Item 1.01.   Entry into a Material Definitive Agreement

On October 19, 2015, Cross Country Healthcare, Inc. (“Company”) entered into a definitive agreement with Dennis Ducham, Emily Serebryany, the Emily Serebryany Trust dated 4/16/14, Val Serebryany, and the Val Serebryany Family Trust dated 2/18/14 to acquire all of the membership interests of Mediscan, LLC., Mediscan Diagnostic Services, LLC, and Mediscan Nursing Staffing, LLC (collectively “Mediscan”).  For income tax purposes the transaction will be treated as a purchase of assets. Founded in 1995 and headquartered in Woodland Hills, CA, Mediscan provides temporary healthcare staffing and workforce solutions to both the healthcare and education markets.  While largely concentrated in California, Mediscan provides services across 11 states to more than 300 clients through more than 70 specialties.  One of Mediscan’s founding members, Val Serebryany, as well as its President and Chief Executive Officer, Dennis Ducham, will remain with the business after the transaction closes. For the year ended December 31, 2014 and the eight-month period ended August 31, 2015, Mediscan had combined unaudited revenue of $32.1 million and $25.6 million, respectively.

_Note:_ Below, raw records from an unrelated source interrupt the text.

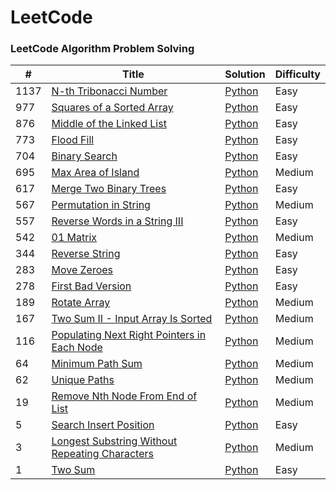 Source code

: # LeetCode
### LeetCode Algorithm Problem Solving


| # | Title | Solution | Difficulty |
|---| ----- | -------- | ---------- |
|1137|[N-th Tribonacci Number](https://leetcode.com/problems/n-th-tribonacci-number/) | [Python](./algorithms/python/NTribonacciNumber/TribonacciNuber.py) |Easy|
|977|[Squares of a Sorted Array](https://leetcode.com/problems/squares-of-a-sorted-array) | [Python](./algorithms/python/SquareSortedArr/squaresSortedArr.py) |Easy|
|876|[Middle of the Linked List](https://leetcode.com/problems/middle-of-the-linked-list) | [Python](./algorithms/python/MiddeloftheLinkedList/middleofLinkedList.py) |Easy|
|773|[Flood Fill](https://leetcode.com/problems/flood-fill/) | [Python](./algorithms/python/FloodFill/floodfill.py) |Easy|
|704|[Binary Search](https://leetcode.com/problems/binary-search/) | [Python](./algorithms/python/BinarySearch/BinarySearch.py) |Easy|
|695|[Max Area of Island](https://leetcode.com/problems/max-area-of-island/) | [Python](./algorithms/python/MaxAreaofIsland/maxAreaofIsland.py) |Medium|
|617|[Merge Two Binary Trees](https://leetcode.com/problems/merge-two-binary-trees) | [Python](./algorithms/python/MeargeTwoBinaryTrees/mergeTwoBT.py) |Easy|
|567|[Permutation in String](https://leetcode.com/problems/permutation-in-string) | [Python](./algorithms/python/PermutationString/permutationInString.py) |Medium|
|557|[Reverse Words in a String III](https://leetcode.com/problems/reverse-words-in-a-string-iii) | [Python](./algorithms/python/ReverseWordsinaStringIII/reverseWordsinsString3.py) |Easy|
|542|[01 Matrix](https://leetcode.com/problems/01-matrix/) | [Python](./algorithms/python/01Matrix/01matrix.py) |Medium|
|344|[Reverse String](https://leetcode.com/problems/reverse-string) | [Python](./algorithms/python/ReverseString/reverseString.py) |Easy|
|283|[Move Zeroes](https://leetcode.com/problems/move-zeroes) | [Python](./algorithms/python/MoveZeroes/moveZeroes.py) |Easy|
|278|[First Bad Version](https://leetcode.com/problems/first-bad-version) | [Python](./algorithms/python/FirstBadVersion/FirstBadVersion.py) |Easy|
|189|[Rotate Array](https://leetcode.com/problems/rotate-array) | [Python](./algorithms/python/RotateArray/rotateArray.py) |Medium|
|167|[Two Sum II - Input Array Is Sorted](https://leetcode.com/problems/two-sum-ii-input-array-is-sorted) | [Python](./algorithms/python/InputArrayIsSorted/inputArrayisSorted.py) |Medium|
|116|[Populating Next Right Pointers in Each Node](https://leetcode.com/problems/populating-next-right-pointers-in-each-node/) | [Python](./algorithms/python/PopulationNextRightPointer/populatNextright.py) |Medium|
|64|[Minimum Path Sum](https://leetcode.com/problems/minimum-path-sum/) | [Python](./algorithms/python/MinimumPathSum/minimumPath.py) |Medium|
|62|[Unique Paths](https://leetcode.com/problems/unique-paths/) | [Python](./algorithms/python/UniquePaths/uniquePaths.py) |Medium|
|19|[Remove Nth Node From End of List](https://leetcode.com/problems/remove-nth-node-from-end-of-list) | [Python](./algorithms/python/RemoveNthNodeFromEnd/removeNthNode.py) |Medium|
|5|[Search Insert Position](https://leetcode.com/problems/search-insert-position) | [Python](./algorithms/python/SearchInsertPosition/searchInsertPosition.py) |Easy|
|3|[Longest Substring Without Repeating Characters](https://leetcode.com/problems/longest-substring-without-repeating-characters) | [Python](./algorithms/python/LongestSubstring/longestSubstring.py) |Medium|
|1|[Two Sum](https://leetcode.com/problems/two-sum) | [Python](./algorithms/python/TwoSum/twoSum.py) |Easy|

According to the terms of the agreement, the purchase price includes $28 million in cash and $5 million in shares of the Company’s Common Stock, and is subject to a net working capital adjustment.   Sellers are also eligible to receive an earn-out based on Mediscan’s 2016 and 2017 performance that could provide up to an additional $7 million of cash over the two years.  The Company is financing the acquisition through a combination of cash-on-hand and borrowings under its senior credit facility.   The 349,871 shares of Common Stock to be delivered at the closing will be subject to a lockup period.  The Company will use cash on hand and borrowings under its senior credit facility to finance the transaction.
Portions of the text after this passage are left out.